WORK ITEM:
Looking at the records below, say how many lines contain "Phone". Nothing else belongs in the answer.

INPUT MATERIAL:

[Start of Attachment]

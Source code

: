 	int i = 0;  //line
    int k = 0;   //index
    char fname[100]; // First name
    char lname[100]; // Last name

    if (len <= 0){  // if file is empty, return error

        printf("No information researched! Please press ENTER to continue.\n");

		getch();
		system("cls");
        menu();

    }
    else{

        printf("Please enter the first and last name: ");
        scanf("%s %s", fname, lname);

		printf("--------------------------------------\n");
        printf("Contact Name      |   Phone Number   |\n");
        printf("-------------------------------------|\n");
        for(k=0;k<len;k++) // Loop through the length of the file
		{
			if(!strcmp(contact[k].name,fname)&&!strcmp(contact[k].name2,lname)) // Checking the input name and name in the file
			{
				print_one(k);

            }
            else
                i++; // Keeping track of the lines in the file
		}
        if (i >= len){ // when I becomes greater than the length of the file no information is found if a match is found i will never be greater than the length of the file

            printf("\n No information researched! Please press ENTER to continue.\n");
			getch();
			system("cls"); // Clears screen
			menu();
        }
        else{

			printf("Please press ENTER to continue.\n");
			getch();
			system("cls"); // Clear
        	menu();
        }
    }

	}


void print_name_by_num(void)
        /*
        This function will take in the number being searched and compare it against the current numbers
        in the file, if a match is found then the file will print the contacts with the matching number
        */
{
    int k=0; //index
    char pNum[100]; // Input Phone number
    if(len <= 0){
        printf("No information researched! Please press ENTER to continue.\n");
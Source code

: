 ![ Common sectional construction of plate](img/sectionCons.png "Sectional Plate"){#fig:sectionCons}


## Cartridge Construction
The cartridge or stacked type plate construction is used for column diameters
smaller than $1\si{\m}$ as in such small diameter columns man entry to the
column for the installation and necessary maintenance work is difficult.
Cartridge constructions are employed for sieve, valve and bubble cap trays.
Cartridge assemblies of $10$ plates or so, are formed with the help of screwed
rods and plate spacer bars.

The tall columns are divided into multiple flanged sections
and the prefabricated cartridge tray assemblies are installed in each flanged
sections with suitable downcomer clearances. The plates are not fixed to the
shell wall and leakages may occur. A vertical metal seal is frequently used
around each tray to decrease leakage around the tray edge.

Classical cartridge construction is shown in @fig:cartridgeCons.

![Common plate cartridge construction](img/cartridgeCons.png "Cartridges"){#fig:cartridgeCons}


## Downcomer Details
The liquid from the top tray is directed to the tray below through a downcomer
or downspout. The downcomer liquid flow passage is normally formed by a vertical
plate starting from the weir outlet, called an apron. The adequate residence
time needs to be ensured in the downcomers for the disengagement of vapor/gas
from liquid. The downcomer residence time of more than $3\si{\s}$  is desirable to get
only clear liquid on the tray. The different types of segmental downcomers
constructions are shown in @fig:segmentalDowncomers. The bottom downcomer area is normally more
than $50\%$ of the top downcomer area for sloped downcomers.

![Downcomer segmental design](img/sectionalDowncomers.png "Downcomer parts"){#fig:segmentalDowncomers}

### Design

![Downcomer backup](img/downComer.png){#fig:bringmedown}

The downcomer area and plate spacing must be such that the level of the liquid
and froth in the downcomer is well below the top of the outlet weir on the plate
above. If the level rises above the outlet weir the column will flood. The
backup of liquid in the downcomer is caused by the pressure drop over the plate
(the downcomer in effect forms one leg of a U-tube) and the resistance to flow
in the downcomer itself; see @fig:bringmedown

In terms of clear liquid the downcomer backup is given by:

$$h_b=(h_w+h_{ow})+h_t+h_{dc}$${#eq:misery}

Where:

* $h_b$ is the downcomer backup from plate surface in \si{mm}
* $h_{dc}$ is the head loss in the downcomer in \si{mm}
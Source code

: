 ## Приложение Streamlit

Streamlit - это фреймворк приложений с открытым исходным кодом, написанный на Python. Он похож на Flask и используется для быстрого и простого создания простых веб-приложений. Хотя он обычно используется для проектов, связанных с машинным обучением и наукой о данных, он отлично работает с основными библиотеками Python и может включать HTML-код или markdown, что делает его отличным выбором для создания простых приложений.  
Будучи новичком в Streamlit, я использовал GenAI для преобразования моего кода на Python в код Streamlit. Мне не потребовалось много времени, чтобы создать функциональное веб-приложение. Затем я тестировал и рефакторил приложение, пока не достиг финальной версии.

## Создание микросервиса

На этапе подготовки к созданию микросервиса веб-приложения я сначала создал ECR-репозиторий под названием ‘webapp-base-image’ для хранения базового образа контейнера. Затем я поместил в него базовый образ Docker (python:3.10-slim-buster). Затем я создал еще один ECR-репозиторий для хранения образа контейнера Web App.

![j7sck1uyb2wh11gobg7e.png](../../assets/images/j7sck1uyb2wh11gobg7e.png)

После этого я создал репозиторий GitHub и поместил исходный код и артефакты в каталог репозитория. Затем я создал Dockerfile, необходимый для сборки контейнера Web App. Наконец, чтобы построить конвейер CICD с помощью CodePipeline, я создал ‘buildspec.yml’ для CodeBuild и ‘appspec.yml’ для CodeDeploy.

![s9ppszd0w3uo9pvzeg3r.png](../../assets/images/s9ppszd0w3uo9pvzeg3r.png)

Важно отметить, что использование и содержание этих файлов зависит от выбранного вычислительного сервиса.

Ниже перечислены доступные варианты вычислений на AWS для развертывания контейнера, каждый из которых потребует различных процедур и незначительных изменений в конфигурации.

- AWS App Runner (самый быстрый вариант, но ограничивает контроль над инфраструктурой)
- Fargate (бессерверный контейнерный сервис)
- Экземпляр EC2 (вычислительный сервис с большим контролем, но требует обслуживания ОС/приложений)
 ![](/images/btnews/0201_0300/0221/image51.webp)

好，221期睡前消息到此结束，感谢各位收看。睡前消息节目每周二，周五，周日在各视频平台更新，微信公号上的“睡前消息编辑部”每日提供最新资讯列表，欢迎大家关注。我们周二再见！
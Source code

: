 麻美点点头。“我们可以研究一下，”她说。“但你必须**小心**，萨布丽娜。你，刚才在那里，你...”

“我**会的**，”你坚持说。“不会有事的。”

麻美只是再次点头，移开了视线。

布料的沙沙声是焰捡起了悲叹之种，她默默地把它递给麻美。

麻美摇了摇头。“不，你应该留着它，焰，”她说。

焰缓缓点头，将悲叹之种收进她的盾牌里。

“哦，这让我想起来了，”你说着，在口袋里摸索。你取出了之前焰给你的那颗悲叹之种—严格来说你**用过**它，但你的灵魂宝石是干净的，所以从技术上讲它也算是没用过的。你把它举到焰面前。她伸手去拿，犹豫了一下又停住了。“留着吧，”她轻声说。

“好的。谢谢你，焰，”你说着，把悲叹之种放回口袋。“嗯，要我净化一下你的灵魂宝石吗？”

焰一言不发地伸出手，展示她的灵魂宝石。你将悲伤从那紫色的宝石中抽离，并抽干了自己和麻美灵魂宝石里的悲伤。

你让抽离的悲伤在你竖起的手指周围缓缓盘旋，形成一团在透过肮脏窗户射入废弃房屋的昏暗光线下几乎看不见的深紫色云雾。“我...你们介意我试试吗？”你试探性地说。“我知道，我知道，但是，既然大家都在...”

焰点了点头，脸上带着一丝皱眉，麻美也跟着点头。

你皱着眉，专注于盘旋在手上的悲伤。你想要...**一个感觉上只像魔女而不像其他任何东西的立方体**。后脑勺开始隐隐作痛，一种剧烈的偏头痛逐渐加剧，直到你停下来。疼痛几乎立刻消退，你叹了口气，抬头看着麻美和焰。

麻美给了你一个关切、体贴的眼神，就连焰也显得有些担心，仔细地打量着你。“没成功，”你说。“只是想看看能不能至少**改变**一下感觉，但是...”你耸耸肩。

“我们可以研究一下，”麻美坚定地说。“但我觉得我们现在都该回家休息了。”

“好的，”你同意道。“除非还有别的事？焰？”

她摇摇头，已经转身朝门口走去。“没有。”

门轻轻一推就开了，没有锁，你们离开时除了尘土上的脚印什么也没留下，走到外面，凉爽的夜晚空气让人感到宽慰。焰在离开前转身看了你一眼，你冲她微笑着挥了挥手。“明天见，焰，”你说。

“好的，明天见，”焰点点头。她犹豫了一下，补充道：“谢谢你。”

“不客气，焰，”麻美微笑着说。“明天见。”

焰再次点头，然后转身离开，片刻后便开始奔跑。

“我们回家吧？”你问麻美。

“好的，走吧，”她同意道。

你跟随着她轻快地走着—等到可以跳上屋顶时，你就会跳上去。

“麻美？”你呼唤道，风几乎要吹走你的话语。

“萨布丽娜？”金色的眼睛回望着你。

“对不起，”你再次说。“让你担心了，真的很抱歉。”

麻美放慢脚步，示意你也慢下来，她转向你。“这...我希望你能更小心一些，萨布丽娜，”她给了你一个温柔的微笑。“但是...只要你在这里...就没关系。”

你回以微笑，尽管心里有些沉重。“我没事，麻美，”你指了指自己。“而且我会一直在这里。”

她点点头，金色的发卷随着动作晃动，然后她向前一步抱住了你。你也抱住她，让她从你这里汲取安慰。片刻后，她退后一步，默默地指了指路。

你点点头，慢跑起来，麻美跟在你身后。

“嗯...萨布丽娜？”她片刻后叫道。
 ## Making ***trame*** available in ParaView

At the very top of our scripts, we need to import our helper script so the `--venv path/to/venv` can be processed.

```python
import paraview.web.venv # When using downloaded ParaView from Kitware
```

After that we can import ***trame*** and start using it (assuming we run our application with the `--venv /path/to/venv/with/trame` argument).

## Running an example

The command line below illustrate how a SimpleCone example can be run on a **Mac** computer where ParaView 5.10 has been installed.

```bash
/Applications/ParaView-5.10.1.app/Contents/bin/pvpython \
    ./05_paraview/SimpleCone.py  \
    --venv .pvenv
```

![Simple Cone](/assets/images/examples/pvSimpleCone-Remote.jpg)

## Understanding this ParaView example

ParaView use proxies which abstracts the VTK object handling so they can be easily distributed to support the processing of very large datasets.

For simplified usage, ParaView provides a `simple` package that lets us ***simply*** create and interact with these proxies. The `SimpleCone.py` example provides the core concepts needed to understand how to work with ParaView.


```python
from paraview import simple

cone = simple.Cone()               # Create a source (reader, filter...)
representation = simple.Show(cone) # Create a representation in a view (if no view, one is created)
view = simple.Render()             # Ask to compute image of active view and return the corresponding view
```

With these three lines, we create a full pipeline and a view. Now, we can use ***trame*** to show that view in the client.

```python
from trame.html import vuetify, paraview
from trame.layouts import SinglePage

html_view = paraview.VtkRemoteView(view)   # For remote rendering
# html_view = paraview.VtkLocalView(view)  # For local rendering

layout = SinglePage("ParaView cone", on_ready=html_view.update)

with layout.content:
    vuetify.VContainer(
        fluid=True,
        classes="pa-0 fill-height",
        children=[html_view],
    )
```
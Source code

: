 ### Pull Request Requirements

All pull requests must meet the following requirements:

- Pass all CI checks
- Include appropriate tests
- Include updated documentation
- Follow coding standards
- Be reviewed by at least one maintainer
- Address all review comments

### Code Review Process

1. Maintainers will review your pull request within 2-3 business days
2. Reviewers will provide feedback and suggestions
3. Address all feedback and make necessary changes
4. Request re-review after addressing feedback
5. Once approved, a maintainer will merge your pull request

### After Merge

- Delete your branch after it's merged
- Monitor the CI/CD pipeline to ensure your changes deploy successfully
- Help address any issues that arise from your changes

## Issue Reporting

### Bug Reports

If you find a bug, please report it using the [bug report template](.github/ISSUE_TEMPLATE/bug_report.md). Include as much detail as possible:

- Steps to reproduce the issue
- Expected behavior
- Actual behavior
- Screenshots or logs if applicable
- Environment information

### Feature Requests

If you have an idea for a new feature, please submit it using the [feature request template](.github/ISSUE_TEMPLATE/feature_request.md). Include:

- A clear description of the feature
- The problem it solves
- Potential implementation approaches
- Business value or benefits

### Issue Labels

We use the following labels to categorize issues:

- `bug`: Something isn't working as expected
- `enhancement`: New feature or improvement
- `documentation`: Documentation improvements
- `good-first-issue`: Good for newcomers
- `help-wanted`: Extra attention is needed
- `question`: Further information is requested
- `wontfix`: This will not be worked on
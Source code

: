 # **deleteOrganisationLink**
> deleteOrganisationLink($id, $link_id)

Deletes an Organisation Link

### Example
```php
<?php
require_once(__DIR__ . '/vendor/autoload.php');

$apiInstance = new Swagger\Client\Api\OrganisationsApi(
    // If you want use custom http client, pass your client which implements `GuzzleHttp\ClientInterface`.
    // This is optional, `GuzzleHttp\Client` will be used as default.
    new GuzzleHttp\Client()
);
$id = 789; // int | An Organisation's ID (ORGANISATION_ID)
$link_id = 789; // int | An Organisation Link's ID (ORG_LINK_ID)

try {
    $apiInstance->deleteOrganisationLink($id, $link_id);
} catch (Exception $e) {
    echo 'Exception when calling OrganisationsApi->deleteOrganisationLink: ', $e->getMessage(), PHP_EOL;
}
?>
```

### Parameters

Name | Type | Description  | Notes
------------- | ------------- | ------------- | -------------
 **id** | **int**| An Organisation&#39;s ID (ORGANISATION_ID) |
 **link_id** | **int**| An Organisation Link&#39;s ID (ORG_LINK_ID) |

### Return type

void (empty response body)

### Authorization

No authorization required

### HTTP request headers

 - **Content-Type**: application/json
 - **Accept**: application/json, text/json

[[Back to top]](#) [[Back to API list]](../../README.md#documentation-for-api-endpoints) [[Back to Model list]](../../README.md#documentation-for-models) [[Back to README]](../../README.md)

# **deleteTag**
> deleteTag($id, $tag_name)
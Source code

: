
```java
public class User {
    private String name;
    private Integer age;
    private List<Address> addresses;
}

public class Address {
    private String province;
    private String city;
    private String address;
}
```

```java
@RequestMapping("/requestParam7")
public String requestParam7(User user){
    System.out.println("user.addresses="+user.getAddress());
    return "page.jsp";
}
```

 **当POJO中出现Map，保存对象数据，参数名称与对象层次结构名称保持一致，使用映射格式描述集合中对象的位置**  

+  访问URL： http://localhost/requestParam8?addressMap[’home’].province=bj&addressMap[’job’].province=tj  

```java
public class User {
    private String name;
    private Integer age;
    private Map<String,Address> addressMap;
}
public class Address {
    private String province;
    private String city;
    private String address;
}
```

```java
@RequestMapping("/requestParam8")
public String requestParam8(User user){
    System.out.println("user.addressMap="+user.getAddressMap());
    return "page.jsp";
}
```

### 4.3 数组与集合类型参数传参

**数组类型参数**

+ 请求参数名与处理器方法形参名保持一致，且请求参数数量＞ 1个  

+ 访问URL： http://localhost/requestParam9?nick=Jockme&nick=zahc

[End of Attachment]

ANSWER BOX:
2